> _WHAT YOU WILL DO_:
Scan the listing and copy each line where the word "Twitter" is present.

> _SOURCE RECORDS_:
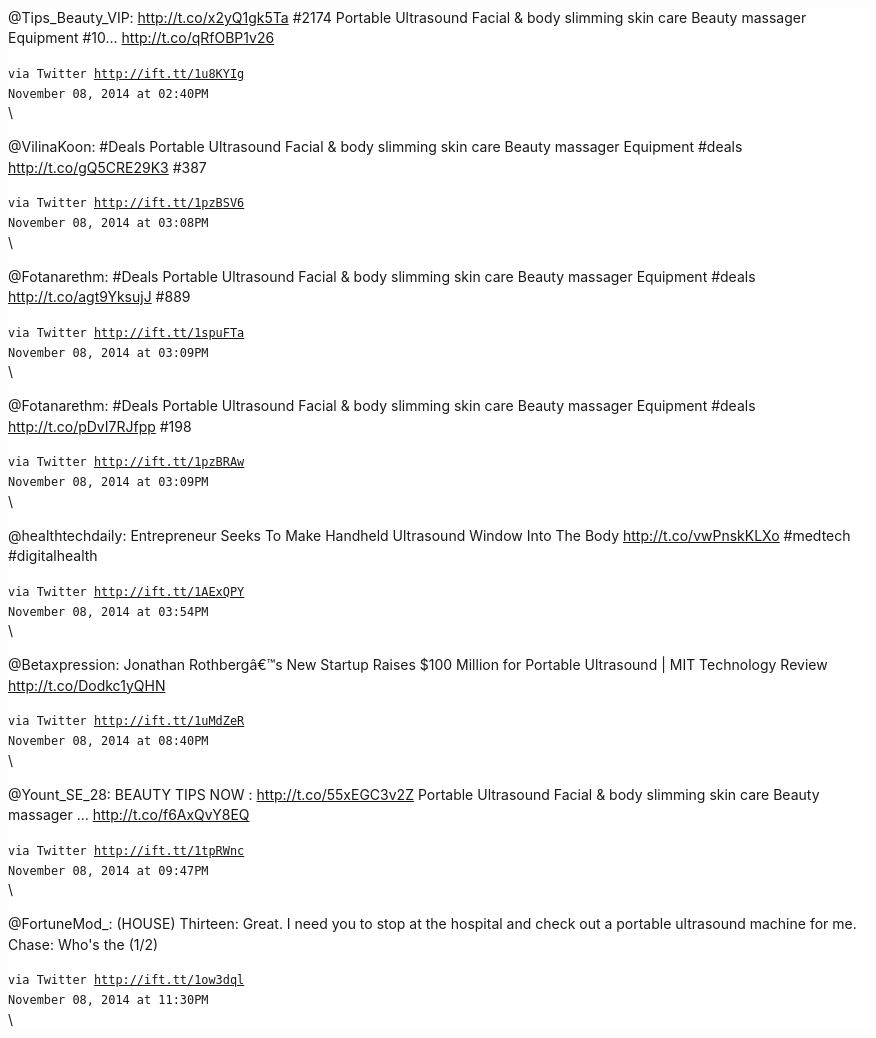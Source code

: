 @Tips\_Beauty\_VIP: <http://t.co/x2yQ1gk5Ta> \#2174 Portable Ultrasound
Facial & body slimming skin care Beauty massager Equipment \#10...
<http://t.co/qRfOBP1v26>

`via Twitter `[`http://ift.tt/1u8KYIg`](http://ift.tt/1u8KYIg)\
`November 08, 2014 at 02:40PM`\
\

@VilinaKoon: \#Deals Portable Ultrasound Facial & body slimming skin
care Beauty massager Equipment \#deals <http://t.co/gQ5CRE29K3> \#387

`via Twitter `[`http://ift.tt/1pzBSV6`](http://ift.tt/1pzBSV6)\
`November 08, 2014 at 03:08PM`\
\

@Fotanarethm: \#Deals Portable Ultrasound Facial & body slimming skin
care Beauty massager Equipment \#deals <http://t.co/agt9YksujJ> \#889

`via Twitter `[`http://ift.tt/1spuFTa`](http://ift.tt/1spuFTa)\
`November 08, 2014 at 03:09PM`\
\

@Fotanarethm: \#Deals Portable Ultrasound Facial & body slimming skin
care Beauty massager Equipment \#deals <http://t.co/pDvI7RJfpp> \#198

`via Twitter `[`http://ift.tt/1pzBRAw`](http://ift.tt/1pzBRAw)\
`November 08, 2014 at 03:09PM`\
\

@healthtechdaily: Entrepreneur Seeks To Make Handheld Ultrasound Window
Into The Body <http://t.co/vwPnskKLXo> \#medtech \#digitalhealth

`via Twitter `[`http://ift.tt/1AExQPY`](http://ift.tt/1AExQPY)\
`November 08, 2014 at 03:54PM`\
\

@Betaxpression: Jonathan Rothbergâ€™s New Startup Raises \$100 Million
for Portable Ultrasound | MIT Technology Review <http://t.co/Dodkc1yQHN>

`via Twitter `[`http://ift.tt/1uMdZeR`](http://ift.tt/1uMdZeR)\
`November 08, 2014 at 08:40PM`\
\

@Yount\_SE\_28: BEAUTY TIPS NOW : <http://t.co/55xEGC3v2Z> Portable
Ultrasound Facial & body slimming skin care Beauty massager ...
<http://t.co/f6AxQvY8EQ>

`via Twitter `[`http://ift.tt/1tpRWnc`](http://ift.tt/1tpRWnc)\
`November 08, 2014 at 09:47PM`\
\

@FortuneMod\_: (HOUSE) Thirteen: Great. I need you to stop at the
hospital and check out a portable ultrasound machine for me. Chase:
Who's the (1/2)

`via Twitter `[`http://ift.tt/1ow3dql`](http://ift.tt/1ow3dql)\
`November 08, 2014 at 11:30PM`\
\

> _ANSWER BOX_:
`via Twitter `[`http://ift.tt/1u8KYIg`](http://ift.tt/1u8KYIg)\
`via Twitter `[`http://ift.tt/1pzBSV6`](http://ift.tt/1pzBSV6)\
`via Twitter `[`http://ift.tt/1spuFTa`](http://ift.tt/1spuFTa)\
`via Twitter `[`http://ift.tt/1pzBRAw`](http://ift.tt/1pzBRAw)\
`via Twitter `[`http://ift.tt/1AExQPY`](http://ift.tt/1AExQPY)\
`via Twitter `[`http://ift.tt/1uMdZeR`](http://ift.tt/1uMdZeR)\
`via Twitter `[`http://ift.tt/1tpRWnc`](http://ift.tt/1tpRWnc)\
`via Twitter `[`http://ift.tt/1ow3dql`](http://ift.tt/1ow3dql)\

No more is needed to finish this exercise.